Berdasarkan penelitian yang dilakukan, diperoleh hasil  bahwa pelaksanaan akad ijarah dalam Pegadaian Syariah  Kusumanegara Yogyakarta didasarkan pada ketentuan fatwa Dewan Syariah Nasional Nomor 25/DSN-MUI/III/2002 tentang Rahn dan fatwa Dewan Syariah Nasional Nomor 26/DSN-MUI/III/2002 tentang Rahn Emas.  Akad Ijarah  yang dilaksanakan di Pegadaian Syariah Kusumanegara adalah Kontrak Ijarah yaitu penggunaan manfaat penyewaan tempat gadai dan jasa pemeliharaan barang jaminan gadai (marhun) dengan ganti kompensasi. Pegadaian Syariah sebagai pemilik tempat yang menyewakan manfaat disebut muajjir sementara penyewa (nasabah) disebut mustajir, serta sesuatu yang diambil manfaatnya (tempat penitipan) disebut majur dengan kompensasi atau balas jasa yang disebut ujrah atau ajran yang dibayarkan rahin karena telah menitipkan barangnya kepada murtahin untuk menjaga atau merawat marhun.
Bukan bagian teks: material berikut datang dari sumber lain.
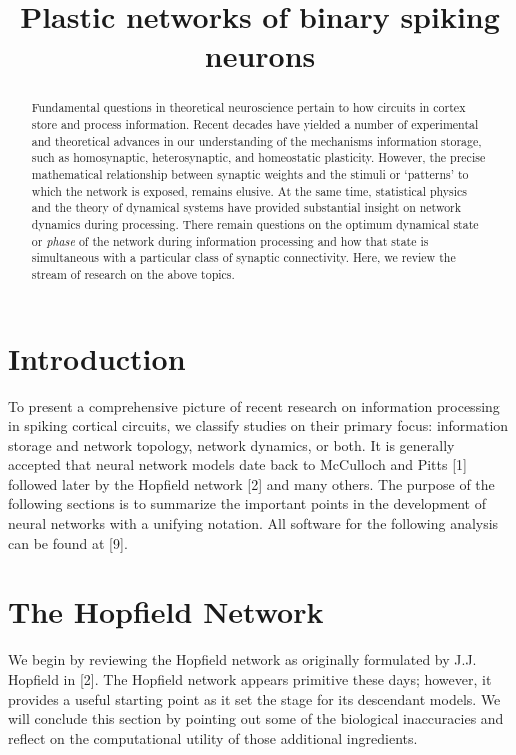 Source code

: \documentclass{article} %
\title{Plastic networks of binary spiking neurons}
\begin{document}
\maketitle

\begin{abstract}

Fundamental questions in theoretical neuroscience pertain to how circuits in cortex store and process information. Recent decades have yielded a number of experimental and theoretical advances in our understanding of the mechanisms information storage, such as homosynaptic, heterosynaptic, and homeostatic plasticity. However, the precise mathematical relationship between synaptic weights and the stimuli or `patterns' to which the network is exposed, remains elusive. At the same time, statistical physics and the theory of dynamical systems have provided substantial insight on network dynamics during processing. There remain questions on the optimum dynamical state or \emph{phase} of the network during information processing and how that state is simultaneous with a particular class of synaptic connectivity. Here, we review the stream of research on the above topics.


\end{abstract}


\section{Introduction}

To present a comprehensive picture of recent research on information processing in spiking cortical circuits, we classify studies on their primary focus: information storage and network topology, network dynamics, or both. It is generally accepted that neural network models date back to McCulloch and Pitts [1] followed later by the Hopfield network [2] and many others. The purpose of the following sections is to summarize the important points in the development of neural networks with a unifying notation. All software for the following analysis can be found at [9].  

\section{The Hopfield Network}

We begin by reviewing the Hopfield network as originally formulated by J.J. Hopfield in [2]. The Hopfield network appears primitive these days; however, it provides a useful starting point as it set the stage for its descendant models. We will conclude this section by pointing out some of the biological inaccuracies and reflect on the computational utility of those additional ingredients.
\end{document}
            Akibat hukum dari wanprestasi yaitu nasabah tidak dapat melunasi pinjaman dan biaya ijarah sampai waktu yang ditentukan (jatuh tempo), adalah Pemegang gadai (Pegadaian Syariah) mempunyai hak atas barang jaminan (marhun) milik pemberi gadai atau nasabah atau (rahin) untuk menjual atau melelang milik pemberi gadai (nasabah), sebagai ganti kewajiban yang harus dibayarkan. Adapun akibat hukum yang timbul apabila terjadi resiko mengalami kerusakan atau kehilangan barang jaminan (marhun) dalam Pegadaian Syariah adalah Nasabah mempunyai hak yaitu mendapat penggantian atas barang jaminan (marhun) oleh Pegadaian Syariah. Prosedur dan mekanisme penyelesaian akibat hukum dan upaya hukum yang timbul apabila terjadi wanprestasi dan resiko mengalami kerusakan atau hilangnya marhun (barang jaminan) di pegadaian Syariah  diatur  sama dengan ketentuan dalam Pegadaian konvensional.
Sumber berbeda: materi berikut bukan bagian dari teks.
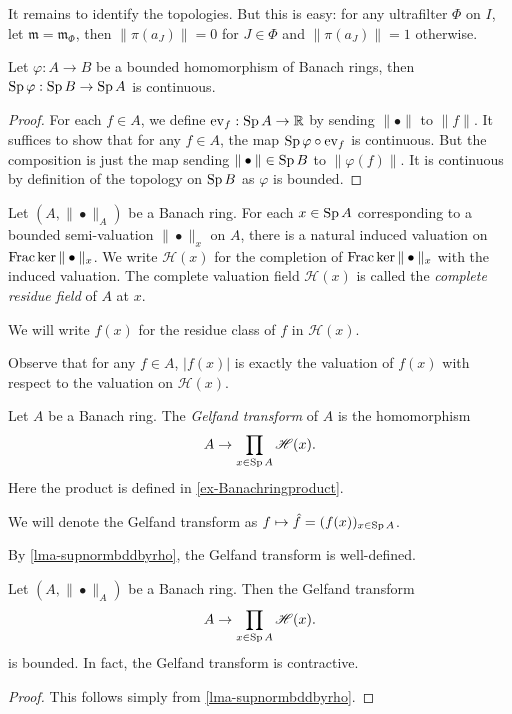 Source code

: \begin{example}
    It remains to identify the topologies. But this is easy: for any ultrafilter $\Phi$ on $I$, let $\mathfrak{m}=\mathfrak{m}_{\Phi}$, then $\|\pi(a_J)\|=0$ for $J\in \Phi$ and $\|\pi(a_J)\|=1$ otherwise. 
\end{example}

\begin{proposition}\label{prop-Spcontinuous}
    Let $\varphi:A\rightarrow B$ be a bounded homomorphism of Banach rings, then $\operatorname{Sp} \varphi:\operatorname{Sp} B\rightarrow \operatorname{Sp} A$ is continuous.
\end{proposition}
\begin{proof}
    For each $f\in A$, we define $\mathrm{ev}_f:\operatorname{Sp} A\rightarrow \mathbb{R}$ by sending $\|\bullet\|$ to $\|f\|$.
    It suffices to show that for any $f\in A$, the map $\operatorname{Sp} \varphi\circ\mathrm{ev}_f$ is continuous. But the composition is just the map sending $\|\bullet\|\in \operatorname{Sp} B$ to $\|\varphi(f)\|$. It is continuous by definition of the topology on $\operatorname{Sp} B$ as $\varphi$ is bounded.
\end{proof}

\begin{definition}
    Let $(A,\|\bullet\|_A)$ be a Banach ring. For each $x\in \operatorname{Sp} A$ corresponding to a bounded semi-valuation $\|\bullet\|_x$ on $A$, there is a natural induced valuation on $\operatorname{Frac} \ker \|\bullet\|_x$. We write $\mathscr{H}(x)$ for the completion of $\operatorname{Frac} \ker \|\bullet\|_x$ with the induced valuation. The complete valuation field $\mathscr{H}(x)$ is called the \emph{complete residue field} of $A$ at $x$. 

    We will write $f(x)$ for the residue class of $f$ in $\mathscr{H}(x)$.
\end{definition}
Observe that for any $f\in A$, $|f(x)|$ is exactly the valuation of $f(x)$ with respect to the valuation on $\mathscr{H}(x)$.



\begin{definition}
    Let $A$ be a Banach ring. 
    The \emph{Gelfand transform} of $A$ is the homomorphism
    \[
        A\rightarrow \prod_{x\in \operatorname{Sp} A} \mathscr{H}(x).  
    \]
    Here the product is defined in \cref{ex-Banachringproduct}.

    We will denote the Gelfand transform as $f\mapsto \hat{f}=(f(x))_{x\in \operatorname{Sp} A}$.
\end{definition}
By \cref{lma-supnormbddbyrho}, the Gelfand transform is well-defined.

\begin{proposition}\label{prop-Gelfbdd}
    Let $(A,\|\bullet\|_A)$ be a Banach ring. Then the Gelfand transform
    \[
        A\rightarrow \prod_{x\in \operatorname{Sp} A} \mathscr{H}(x).    
    \]
    is bounded. In fact, the Gelfand transform is contractive.
\end{proposition}
\begin{proof}
    This follows simply from \cref{lma-supnormbddbyrho}.
\end{proof}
            Implikasi teoritis penelitian ini diharapkan mampu sebagai salah satu sarana untuk memperkaya khasanah ilmu pengetahuan mengenai Hukum Islam, sedangkan implikasi praktis adalah hasil dari penelitian ini dapat dipakai sebagai rujukan pelaksanaan akad Ijarah di Cabang Pegadaian syariah kusumanegara Yogyakarta.